With that attitude, death takes you by surprise less often and you begin to master the combat and realise that many enemies are just as fragile as you, once you understand their abilities, weaknesses, and range of attacks.

Set pieces that at first seem perversely impossible become almost trivial, as you break through the wall that everyone hits with a Souls game and realise, from the other side, that rather than being unfairly difficult the game is almost the opposite: very little in it is random and everything is designed to be beaten – and to make you more confident and skilled a player for doing so.

In that sense the remake is exactly the same as the original, although you do have a more well populated online community ready to offer help as ghostly allies that can be summoned or merely observed in their moments of death, as a warning for what may lie ahead. The means for enabling co-op is left for you to discover but everyone can also leave messages on the ground, advising on ambushes or hidden items – a system that is rarely abused given that everyone benefits from it (not least because if a message is upvoted your health is restored).
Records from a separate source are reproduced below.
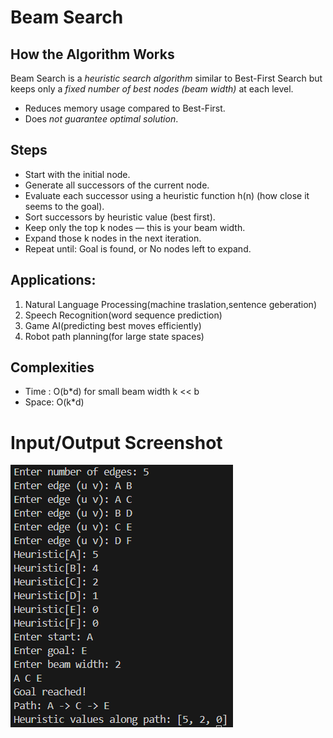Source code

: # Beam Search

## How the Algorithm Works
Beam Search is a *heuristic search algorithm* similar to Best-First Search but keeps only a *fixed number of best nodes (beam width)* at each level.  
- Reduces memory usage compared to Best-First.  
- Does *not guarantee optimal solution*.

## Steps
- Start with the initial node.
- Generate all successors of the current node.
- Evaluate each successor using a heuristic function h(n) (how close it seems to the goal).
- Sort successors by heuristic value (best first).
- Keep only the top k nodes — this is your beam width.
- Expand those k nodes in the next iteration.
- Repeat until:
   Goal is found, or
   No nodes left to expand.

## Applications:
1. Natural Language Processing(machine traslation,sentence geberation)
2. Speech Recognition(word sequence prediction)
3. Game AI(predicting best moves efficiently)
4. Robot path planning(for large state spaces)

## Complexities
- Time : O(b*d) for small beam width k << b 
- Space:  O(k*d) 

# Input/Output Screenshot
![ Input_Output_Screenshot](screenshot.png)
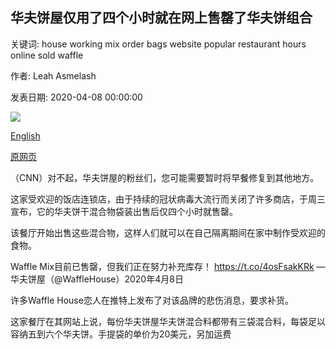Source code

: ## 华夫饼屋仅用了四个小时就在网上售罄了华夫饼组合

关键词: house working mix order bags website popular restaurant hours online sold waffle

作者: Leah Asmelash

发表日期: 2020-04-08 00:00:00

![](https://cdn.cnn.com/cnnnext/dam/assets/200408165907-waffle-house-waffle-mix-super-tease.jpg)

[English](Waffle%20House%20sold%20out%20of%20its%20waffle%20mix%20online%20in%20just%20four%20hours.md)

[原网页](https://edition.cnn.com/2020/04/08/us/waffle-house-mix-sell-out-trnd/index.html)

（CNN）对不起，华夫饼屋的粉丝们，您可能需要暂时将早餐修复到其他地方。

这家受欢迎的饭店连锁店，由于持续的冠状病毒大流行而关闭了许多商店，于周三宣布，它的华夫饼干混合物袋装出售后仅四个小时就售罄。

该餐厅开始出售这些混合物，这样人们就可以在自己隔离期间在家中制作受欢迎的食物。

Waffle Mix目前已售罄，但我们正在努力补充库存！ https://t.co/4osFsakKRk —华夫饼屋（@WaffleHouse）2020年4月8日

许多Waffle House恋人在推特上发布了对该品牌的悲伤消息，要求补货。

这家餐厅在其网站上说，每份华夫饼屋华夫饼混合料都带有三袋混合料，每袋足以容纳五到六个华夫饼。手提袋的单价为20美元，另加运费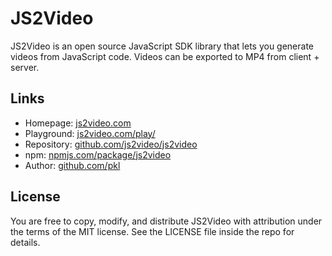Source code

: # JS2Video

JS2Video is an open source JavaScript SDK library that lets you generate videos from JavaScript code. Videos can be exported to MP4 from client + server.

## Links

- Homepage: [js2video.com](https://js2video.com)
- Playground: [js2video.com/play/](https://js2video.com/play/)
- Repository: [github.com/js2video/js2video](https://github.com/js2video/js2video)
- npm: [npmjs.com/package/js2video](https://www.npmjs.com/package/js2video)
- Author: [github.com/pkl](https://github.com/pkl)

## License

You are free to copy, modify, and distribute JS2Video with attribution under the terms of the MIT license. See the LICENSE file inside the repo for details.
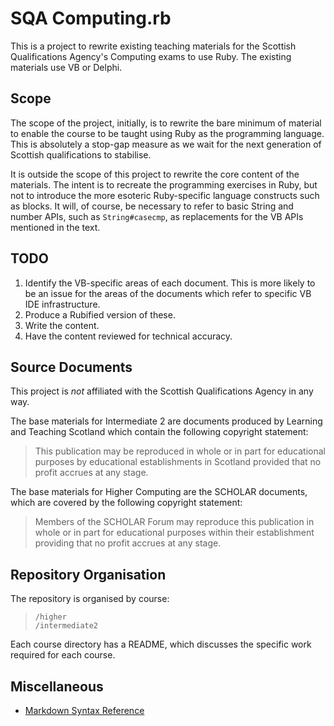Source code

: SQA Computing.rb
================

This is a project to rewrite existing teaching materials for the Scottish Qualifications Agency's Computing exams to use Ruby.  The existing materials use VB or Delphi.

Scope
-----

The scope of the project, initially, is to rewrite the bare minimum of material to enable the course to be taught using Ruby as the programming language.  This is absolutely a stop-gap measure as we wait for the next generation of Scottish qualifications to stabilise.

It is outside the scope of this project to rewrite the core content of the materials. The intent is to recreate the programming exercises in Ruby, but not to introduce the more esoteric Ruby-specific language constructs such as blocks. It will, of course, be necessary to refer to basic String and number APIs, such as `String#casecmp`, as replacements for the VB APIs mentioned in the text.

TODO
----

1. Identify the VB-specific areas of each document.  This is more likely to be an issue for the areas of the documents which refer to specific VB IDE infrastructure.
2. Produce a Rubified version of these.
3. Write the content.
4. Have the content reviewed for technical accuracy.

Source Documents
----------------
This project is _not_ affiliated with the Scottish Qualifications Agency in any way.

The base materials for Intermediate 2 are documents produced by Learning and Teaching Scotland which contain the following copyright statement:

>	This publication may be reproduced in whole or in part for
>	educational purposes by educational establishments in Scotland
>	provided that no profit accrues at any stage. 

The base materials for Higher Computing are the SCHOLAR documents, which are covered by the following copyright statement:

>	Members of the SCHOLAR Forum may reproduce this publication in whole
>	or in part for educational purposes within their establishment
>	providing that no profit accrues at any stage.

Repository Organisation
-----------------------

The repository is organised by course:

>  `/higher`  
>  `/intermediate2`

Each course directory has a README, which discusses the specific work required for each course.

Miscellaneous
-------------

* [Markdown Syntax Reference](http://daringfireball.net/projects/markdown/syntax)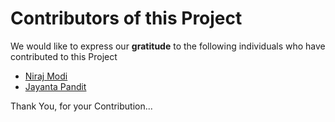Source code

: # Contributors of this Project
We would like to express our **gratitude** to the following individuals who have contributed to this Project
- [Niraj Modi](modiniraj1034@gmail.com)
- [Jayanta Pandit](jay.dnb@outlook.in)

Thank You, for your Contribution...

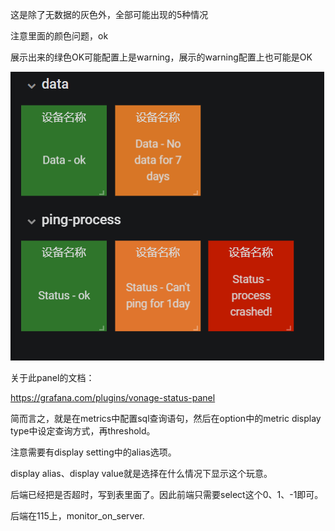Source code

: 这是除了无数据的灰色外，全部可能出现的5种情况

注意里面的颜色问题，ok

展示出来的绿色OK可能配置上是warning，展示的warning配置上也可能是OK

![granafana示例](granafana示例.png)

关于此panel的文档：

https://grafana.com/plugins/vonage-status-panel

简而言之，就是在metrics中配置sql查询语句，然后在option中的metric display type中设定查询方式，再threshold。

注意需要有display setting中的alias选项。

display alias、display value就是选择在什么情况下显示这个玩意。

后端已经把是否超时，写到表里面了。因此前端只需要select这个0、1、-1即可。

后端在115上，monitor_on_server.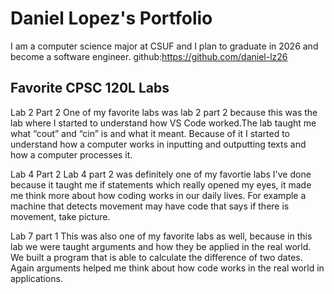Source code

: 
# Daniel Lopez's Portfolio

I am a computer science major at CSUF and I plan to graduate in 2026 and become a software engineer. 
github:https://github.com/daniel-lz26

## Favorite CPSC 120L Labs

Lab 2 Part 2
One of my favorite labs was lab 2 part 2 because this was the lab where I started to understand how VS Code worked.The lab taught me what “cout” and “cin” is and what it meant. Because of it I started to understand how a computer works in inputting and outputting texts and how a computer processes it. 

Lab 4 Part 2
Lab 4 part 2 was definitely one of my favortie labs I've done because it taught me if statements which really opened my eyes, it made me think more about how coding works in our daily lives. For example a machine that detects movement may have code that says if there is movement, take picture.

Lab 7 part 1
This was also one of my favorite labs as well, because in this lab we were taught arguments and how they be applied in the real world. We built a program that is able to calculate the difference of two dates. Again arguments helped me think about how code works in the real world in applications.
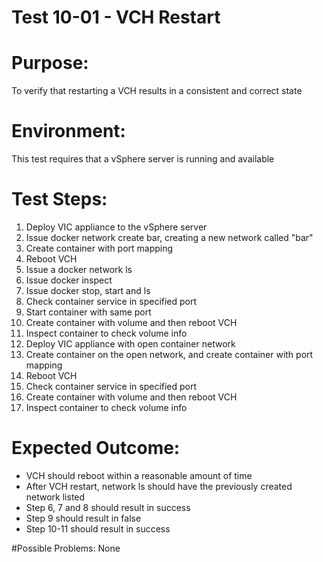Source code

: Test 10-01 - VCH Restart
=======

# Purpose:
To verify that restarting a VCH results in a consistent and correct state

# Environment:
This test requires that a vSphere server is running and available

# Test Steps:
1. Deploy VIC appliance to the vSphere server
2. Issue docker network create bar, creating a new network called "bar"
3. Create container with port mapping
4. Reboot VCH
5. Issue a docker network ls
6. Issue docker inspect
7. Issue docker stop, start and ls
8. Check container service in specified port
9. Start container with same port
10. Create container with volume and then reboot VCH
11. Inspect container to check volume info
12. Deploy VIC appliance with open container network
13. Create container on the open network, and create container with port mapping
14. Reboot VCH
15. Check container service in specified port
16. Create container with volume and then reboot VCH
17. Inspect container to check volume info

# Expected Outcome:
* VCH should reboot within a reasonable amount of time
* After VCH restart, network ls should have the previously created network listed
* Step 6, 7 and 8 should result in success
* Step 9 should result in false
* Step 10-11 should result in success

#Possible Problems:
None
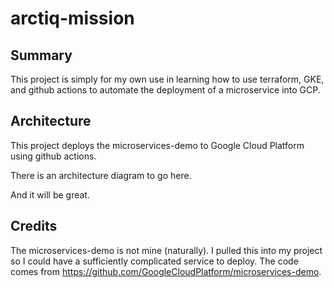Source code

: # arctiq-mission

## Summary

This project is simply for my own use in learning how to use terraform, GKE, and github actions to automate the deployment of a microservice into GCP. 

## Architecture

This project deploys the microservices-demo to Google Cloud Platform using github actions. 

There is an architecture diagram to go here. 

And it will be great. 

## Credits

The microservices-demo is not mine (naturally). I pulled this into my project so I could have a sufficiently complicated service to deploy. The code comes from https://github.com/GoogleCloudPlatform/microservices-demo.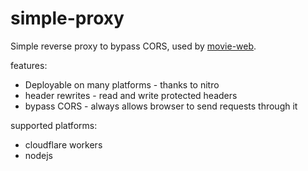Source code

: # simple-proxy

Simple reverse proxy to bypass CORS, used by [movie-web](https://movie-web.app).

features:
 - Deployable on many platforms - thanks to nitro
 - header rewrites - read and write protected headers
 - bypass CORS - always allows browser to send requests through it

supported platforms:
 - cloudflare workers
 - nodejs
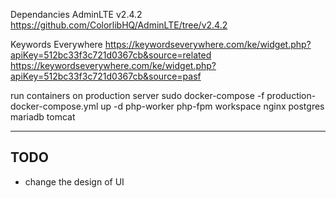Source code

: Dependancies
AdminLTE v2.4.2 https://github.com/ColorlibHQ/AdminLTE/tree/v2.4.2

Keywords Everywhere
https://keywordseverywhere.com/ke/widget.php?apiKey=512bc33f3c721d0367cb&source=related
https://keywordseverywhere.com/ke/widget.php?apiKey=512bc33f3c721d0367cb&source=pasf

run containers on production server
sudo docker-compose -f production-docker-compose.yml up -d php-worker php-fpm workspace nginx postgres mariadb tomcat


-----
TODO
-----
* change the design of UI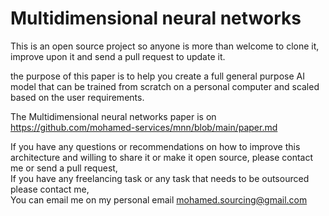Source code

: # Multidimensional neural networks

This is an open source project so anyone is more than welcome to clone it, improve upon it and send a pull request to update it.  

the purpose of this paper is to help you create a full general purpose AI model that can be trained from scratch on a personal computer and scaled based on the user requirements.  

The Multidimensional neural networks paper is on  
<https://github.com/mohamed-services/mnn/blob/main/paper.md>  

If you have any questions or recommendations on how to improve this architecture and willing to share it or make it open source, please contact me or send a pull request,  
If you have any freelancing task or any task that needs to be outsourced please contact me,  
You can email me on my personal email <mohamed.sourcing@gmail.com>  
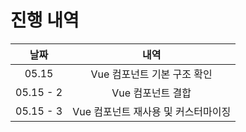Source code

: # 진행 내역
|날짜|내역|
|:-:|:-:|
|05.15|Vue 컴포넌트 기본 구조 확인|
|05.15 - 2|Vue 컴포넌트 결합|
|05.15 - 3|Vue 컴포넌트 재사용 및 커스터마이징|
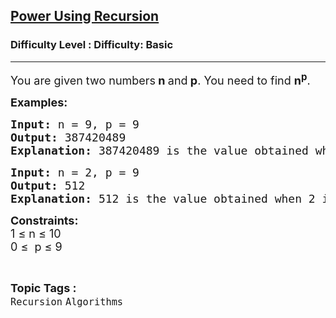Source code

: <h2><a href="https://www.geeksforgeeks.org/problems/power-using-recursion/1?page=1&category=Recursion&sortBy=difficulty">Power Using Recursion</a></h2><h3>Difficulty Level : Difficulty: Basic</h3><hr><div class="problems_problem_content__Xm_eO"><p><span style="font-size: 18px;">You are given two numbers<strong> n </strong>and<strong> p</strong>. You need to find <strong>n<sup>p</sup></strong>.</span></p>
<p><span style="font-size: 18px;"><strong>Examples:</strong></span></p>
<pre><span style="font-size: 18px;"><strong>Input: </strong>n = 9, p = 9 
<strong>Output: </strong>387420489
<strong>Explanation: </strong>387420489 is the value obtained when 9 is raised to the power of 9.</span>
</pre>
<pre><span style="font-size: 18px;"><strong>Input: </strong>n = 2, p = 9
<strong>Output: </strong>512<strong>
Explanation: </strong>512 is the value obtained when 2 is raised to the power of 9.&nbsp; </span></pre>
<p><strong><span style="font-size: 18px;">Constraints: </span></strong><br><span style="font-size: 18px;">1 ≤ n ≤ 10<br>0 ≤ &nbsp;p ≤ 9</span></p></div><br><p><span style=font-size:18px><strong>Topic Tags : </strong><br><code>Recursion</code>&nbsp;<code>Algorithms</code>&nbsp;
There’s also new help in the form of the PlayStation 5’s Activities cards, with 180 separate help videos which prove genuinely useful in terms of explaining how to deal with certain situations and enemies, or how to locate rare items. Everyone uses wikis when playing a From game, it’s part of what gives the game its unique sense of community, and the Activities seem very much an extension of that.

On the flip side, other players can invade your game as phantoms, enabling a PvP element and ratcheting up the difficulty another notch. Although, again, beating an invader inspires such a feeling of achievement and mastery it’s at least equivalent to beating one of the game’s infamously challenging bosses.

That reputation is well earned and Demon’s Souls has always had some of the best bosses in the series. The Tower Knight was legendary even before the remake, and the likes of the Storm King and Flamelurker are also amongst the series’ best. At the same time, encounters such as the Old Monk and Maiden Astraea deconstruct the idea of what a boss battle actually is, and even today stand as amongst FromSoftware’s most inventive creations.

Demon’s Souls is a triumph all round and no one could have asked for a more sympathetic remake, even without From involved. The painfully beautiful scenery that you move through, from ruined castles to haunted swampland, looks like it’s been painted not rendered, with astonishing attention to detail and amazing use of light and shadow – even though the game doesn’t use ray-tracing.

Demon’s Souls is the only major PlayStation 5 launch title (ignoring Astro’s Playroom) that is next gen only and the difference is plainly obvious, as the game forces upon you an even slower pace of progress, as you constantly gawp at the horrifically beautiful landscapes around you.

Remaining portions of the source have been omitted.